The challenge is illustrated in Colorado’s San Juan Mountains. For several years, children and pregnant women in the area have been warned to limit their consumption of fish caught in mountain lakes and reservoirs because of mercury contamination. Circumstantial evidence points toward power plants in nearby New Mexico as sources of this mercury. Analysis of snow that fell within Colorado’s San Juan National Forest at a place called Molas Lake further suggests—but does not yet confirm—origins from two coal-fired power plants in the Four Corners area.

But how much mercury from Asia is ending up in the San Juan, or other mountain ranges of the West, is still not clear. “That’s the $64,000 question,” says Jaffe. “That’s the one everyone wants to know.” Mercury, he says, is a very hard element to measure, and its chemical transformations are not well understood. But what is known is that coal in the United States contains much less mercury than Chinese coal. Jaffe says he believes 10 to 30 percent of total deposition of mercury in the United States comes from Asia. Computer modeling of long-range transportation estimates that Asia contributes 27 percent of mercury deposition in Colorado.

So far, there’s a close correlation between China’s economic growth and pollution emissions. Steven Massie, a research scientist at the National Center for Atmospheric Research in Boulder, Colorado, reports that nitrogen dioxide emissions in China—detected by satellites passing overhead—are almost perfectly matched with China’s 10 percent growth in gross domestic product in recent years. The most significant sources of nitrogen dioxide are internal combustion engines and thermal power stations.
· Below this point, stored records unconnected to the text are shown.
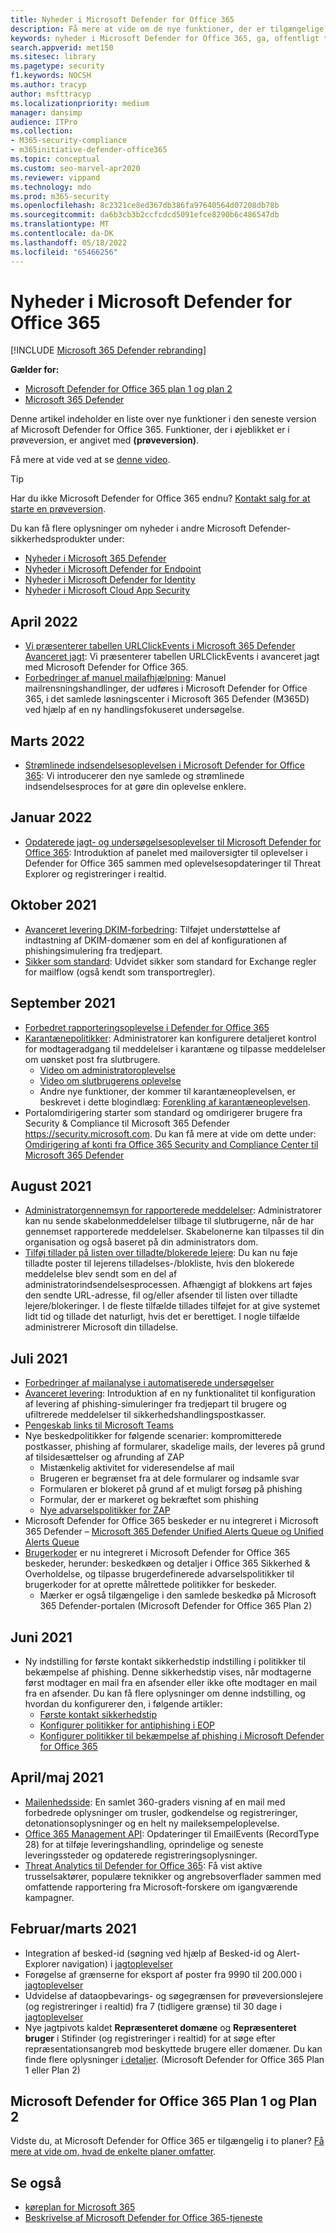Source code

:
 ```yaml
---
title: Nyheder i Microsoft Defender for Office 365
description: Få mere at vide om de nye funktioner, der er tilgængelige i den nyeste version af Microsoft Defender for Office 365.
keywords: nyheder i Microsoft Defender for Office 365, ga, offentligt tilgængelig, funktioner, tilgængelige, nye
search.appverid: met150
ms.sitesec: library
ms.pagetype: security
f1.keywords: NOCSH
ms.author: tracyp
author: msfttracyp
ms.localizationpriority: medium
manager: dansimp
audience: ITPro
ms.collection:
- M365-security-compliance
- m365initiative-defender-office365
ms.topic: conceptual
ms.custom: seo-marvel-apr2020
ms.reviewer: vippand
ms.technology: mdo
ms.prod: m365-security
ms.openlocfilehash: 8c2321ce8ed367db386fa97640564d07208db78b
ms.sourcegitcommit: da6b3cb3b2ccfcdcd5091efce8290b6c486547db
ms.translationtype: MT
ms.contentlocale: da-DK
ms.lasthandoff: 05/18/2022
ms.locfileid: "65466256"
---
```

# <a name="whats-new-in-microsoft-defender-for-office-365"></a>Nyheder i Microsoft Defender for Office 365

[!INCLUDE [Microsoft 365 Defender rebranding](../includes/microsoft-defender-for-office.md)]

**Gælder for:**

- [Microsoft Defender for Office 365 plan 1 og plan 2](defender-for-office-365.md)
- [Microsoft 365 Defender](../defender/microsoft-365-defender.md)

Denne artikel indeholder en liste over nye funktioner i den seneste version af Microsoft Defender for Office 365. Funktioner, der i øjeblikket er i prøveversion, er angivet med **(prøveversion)**.

Få mere at vide ved at se [denne video](https://www.youtube.com/watch?v=Tdz6KfruDGo&list=PL3ZTgFEc7LystRja2GnDeUFqk44k7-KXf&index=3).

> [!TIP]
> Har du ikke Microsoft Defender for Office 365 endnu? [Kontakt salg for at starte en prøveversion](https://info.microsoft.com/ww-landing-M365SMB-web-contact.html).

Du kan få flere oplysninger om nyheder i andre Microsoft Defender-sikkerhedsprodukter under:

- [Nyheder i Microsoft 365 Defender](../defender/whats-new.md)
- [Nyheder i Microsoft Defender for Endpoint](../defender-endpoint/whats-new-in-microsoft-defender-endpoint.md)
- [Nyheder i Microsoft Defender for Identity](/defender-for-identity/whats-new)
- [Nyheder i Microsoft Cloud App Security](/cloud-app-security/release-notes)

## <a name="april-2022"></a>April 2022

- [Vi præsenterer tabellen URLClickEvents i Microsoft 365 Defender Avanceret jagt](https://techcommunity.microsoft.com/t5/microsoft-defender-for-office/introducing-the-urlclickevents-table-in-advanced-hunting-with/ba-p/3295096): Vi præsenterer tabellen URLClickEvents i avanceret jagt med Microsoft Defender for Office 365.
- [Forbedringer af manuel mailafhjælpning](/microsoft-365/security/office-365-security/remediate-malicious-email-delivered-office-365): Manuel mailrensningshandlinger, der udføres i Microsoft Defender for Office 365, i det samlede løsningscenter i Microsoft 365 Defender (M365D) ved hjælp af en ny handlingsfokuseret undersøgelse.
 
## <a name="march-2022"></a>Marts 2022

- [Strømlinede indsendelsesoplevelsen i Microsoft Defender for Office 365](https://techcommunity.microsoft.com/t5/microsoft-defender-for-office/streamlining-the-submissions-experience-in-microsoft-defender/ba-p/3152080): Vi introducerer den nye samlede og strømlinede indsendelsesproces for at gøre din oplevelse enklere.

## <a name="january-2022"></a>Januar 2022

- [Opdaterede jagt- og undersøgelsesoplevelser til Microsoft Defender for Office 365](https://techcommunity.microsoft.com/t5/microsoft-defender-for-office/updated-hunting-and-investigation-experiences-for-microsoft/ba-p/3002015): Introduktion af panelet med mailoversigter til oplevelser i Defender for Office 365 sammen med oplevelsesopdateringer til Threat Explorer og registreringer i realtid.

## <a name="october-2021"></a>Oktober 2021

- [Avanceret levering DKIM-forbedring](configure-advanced-delivery.md): Tilføjet understøttelse af indtastning af DKIM-domæner som en del af konfigurationen af phishingsimulering fra tredjepart.
- [Sikker som standard](secure-by-default.md): Udvidet sikker som standard for Exchange regler for mailflow (også kendt som transportregler).

## <a name="september-2021"></a>September 2021

- [Forbedret rapporteringsoplevelse i Defender for Office 365](https://techcommunity.microsoft.com/t5/microsoft-defender-for-office/improving-the-reporting-experience-in-microsoft-defender-for/ba-p/2760898)
- [Karantænepolitikker](quarantine-policies.md): Administratorer kan konfigurere detaljeret kontrol for modtageradgang til meddelelser i karantæne og tilpasse meddelelser om uønsket post fra slutbrugere.
  - [Video om administratoroplevelse](https://youtu.be/vnar4HowfpY)
  - [Video om slutbrugerens oplevelse](https://youtu.be/s-vozLO43rI)
  - Andre nye funktioner, der kommer til karantæneoplevelsen, er beskrevet i dette blogindlæg: [Forenkling af karantæneoplevelsen](https://techcommunity.microsoft.com/t5/microsoft-defender-for-office/simplifying-the-quarantine-experience/ba-p/2676388).
- Portalomdirigering starter som standard og omdirigerer brugere fra Security & Compliance til Microsoft 365 Defender <https://security.microsoft.com>. Du kan få mere at vide om dette under: [Omdirigering af konti fra Office 365 Security and Compliance Center til Microsoft 365 Defender](/microsoft-365/security/defender/microsoft-365-security-mdo-redirection)

## <a name="august-2021"></a>August 2021

- [Administratorgennemsyn for rapporterede meddelelser](admin-review-reported-message.md): Administratorer kan nu sende skabelonmeddelelser tilbage til slutbrugerne, når de har gennemset rapporterede meddelelser. Skabelonerne kan tilpasses til din organisation og også baseret på din administrators dom.
- [Tilføj tillader på listen over tilladte/blokerede lejere](manage-tenant-allows.md): Du kan nu føje tilladte poster til lejerens tilladelses-/blokliste, hvis den blokerede meddelelse blev sendt som en del af administratorindsendelsesprocessen. Afhængigt af blokkens art føjes den sendte URL-adresse, fil og/eller afsender til listen over tilladte lejere/blokeringer. I de fleste tilfælde tillades tilføjet for at give systemet lidt tid og tillade det naturligt, hvis det er berettiget. I nogle tilfælde administrerer Microsoft din tilladelse.

## <a name="july-2021"></a>Juli 2021

- [Forbedringer af mailanalyse i automatiserede undersøgelser](email-analysis-investigations.md)
- [Avanceret levering](configure-advanced-delivery.md): Introduktion af en ny funktionalitet til konfiguration af levering af phishing-simuleringer fra tredjepart til brugere og ufiltrerede meddelelser til sikkerhedshandlingspostkasser.
- [Pengeskab links til Microsoft Teams](safe-links.md#safe-links-settings-for-microsoft-teams)
- Nye beskedpolitikker for følgende scenarier: kompromitterede postkasser, phishing af formularer, skadelige mails, der leveres på grund af tilsidesættelser og afrunding af ZAP
  - Mistænkelig aktivitet for videresendelse af mail
  - Brugeren er begrænset fra at dele formularer og indsamle svar
  - Formularen er blokeret på grund af et muligt forsøg på phishing
  - Formular, der er markeret og bekræftet som phishing
  - [Nye advarselspolitikker for ZAP](../../compliance/new-defender-alert-policies.md)
- Microsoft Defender for Office 365 beskeder er nu integreret i Microsoft 365 Defender – [Microsoft 365 Defender Unified Alerts Queue og Unified Alerts Queue](../defender/investigate-alerts.md)
- [Brugerkoder](user-tags.md) er nu integreret i Microsoft Defender for Office 365 beskeder, herunder: beskedkøen og detaljer i Office 365 Sikkerhed & Overholdelse, og tilpasse brugerdefinerede advarselspolitikker til brugerkoder for at oprette målrettede politikker for beskeder.
  - Mærker er også tilgængelige i den samlede beskedkø på Microsoft 365 Defender-portalen (Microsoft Defender for Office 365 Plan 2)

## <a name="june-2021"></a>Juni 2021

- Ny indstilling for første kontakt sikkerhedstip indstilling i politikker til bekæmpelse af phishing. Denne sikkerhedstip vises, når modtagerne først modtager en mail fra en afsender eller ikke ofte modtager en mail fra en afsender. Du kan få flere oplysninger om denne indstilling, og hvordan du konfigurerer den, i følgende artikler:
  - [Første kontakt sikkerhedstip](set-up-anti-phishing-policies.md#first-contact-safety-tip)
  - [Konfigurer politikker for antiphishing i EOP](configure-anti-phishing-policies-eop.md)
  - [Konfigurer politikker til bekæmpelse af phishing i Microsoft Defender for Office 365](configure-mdo-anti-phishing-policies.md)

## <a name="aprilmay-2021"></a>April/maj 2021

- [Mailenhedsside](mdo-email-entity-page.md): En samlet 360-graders visning af en mail med forbedrede oplysninger om trusler, godkendelse og registreringer, detonationsoplysninger og en helt ny maileksempeloplevelse.
- [Office 365 Management API](/office/office-365-management-api/office-365-management-activity-api-schema#email-message-events): Opdateringer til EmailEvents (RecordType 28) for at tilføje leveringshandling, oprindelige og seneste leveringssteder og opdaterede registreringsoplysninger.
- [Threat Analytics til Defender for Office 365](/microsoft-365/security/defender/threat-analytics): Få vist aktive trusselsaktører, populære teknikker og angrebsoverflader sammen med omfattende rapportering fra Microsoft-forskere om igangværende kampagner.

## <a name="februarymarch-2021"></a>Februar/marts 2021

- Integration af besked-id (søgning ved hjælp af Besked-id og Alert-Explorer navigation) i [jagtoplevelser](threat-explorer.md)
- Forøgelse af grænserne for eksport af poster fra 9990 til 200.000 i [jagtoplevelser](threat-explorer.md)
- Udvidelse af dataopbevarings- og søgegrænsen for prøveversionslejere (og registreringer i realtid) fra 7 (tidligere grænse) til 30 dage i [jagtoplevelser](threat-explorer.md)
- Nye jagtpivots kaldet **Repræsenteret domæne** og **Repræsenteret bruger** i Stifinder (og registreringer i realtid) for at søge efter repræsentationsangreb mod beskyttede brugere eller domæner. Du kan finde flere oplysninger [i detaljer](threat-explorer.md#view-phishing-emails-sent-to-impersonated-users-and-domains). (Microsoft Defender for Office 365 Plan 1 eller Plan 2)

## <a name="microsoft-defender-for-office-365-plan-1-and-plan-2"></a>Microsoft Defender for Office 365 Plan 1 og Plan 2

Vidste du, at Microsoft Defender for Office 365 er tilgængelig i to planer? [Få mere at vide om, hvad de enkelte planer omfatter](defender-for-office-365.md#microsoft-defender-for-office-365-plan-1-and-plan-2).

## <a name="see-also"></a>Se også

- [køreplan for Microsoft 365](https://www.microsoft.com/microsoft-365/roadmap)
- [Beskrivelse af Microsoft Defender for Office 365-tjeneste](/office365/servicedescriptions/office-365-advanced-threat-protection-service-description)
Jaffe, in testimony last August before the U.S.-China Economic and Security Review Commission, projected an increase in emissions from China of 50 to 200 percent by the year 2020. The increase, he said, was not inevitable. Advanced pollution control—technologies he believes the United States should assist China in adopting—are available.

“The thing that’s really important,” says Jaffe, “is that if we don’t talk about these things, and discuss them, they will never get talked about by the policymakers, whether they be in California or in Asia.”

If the cost to the United States and its high-elevation forests today is relatively minor, the trends during China’s recent industrial expansion concern scientists. VanCuren notes that California, in particular, has spent a lot of money cleaning up its air during recent decades. But the pollution from China, he says, may soon present an added expense, as steps are taken to reduce ozone, dust and other pollution. With that, the true cost of those plasma TVs will be rung up.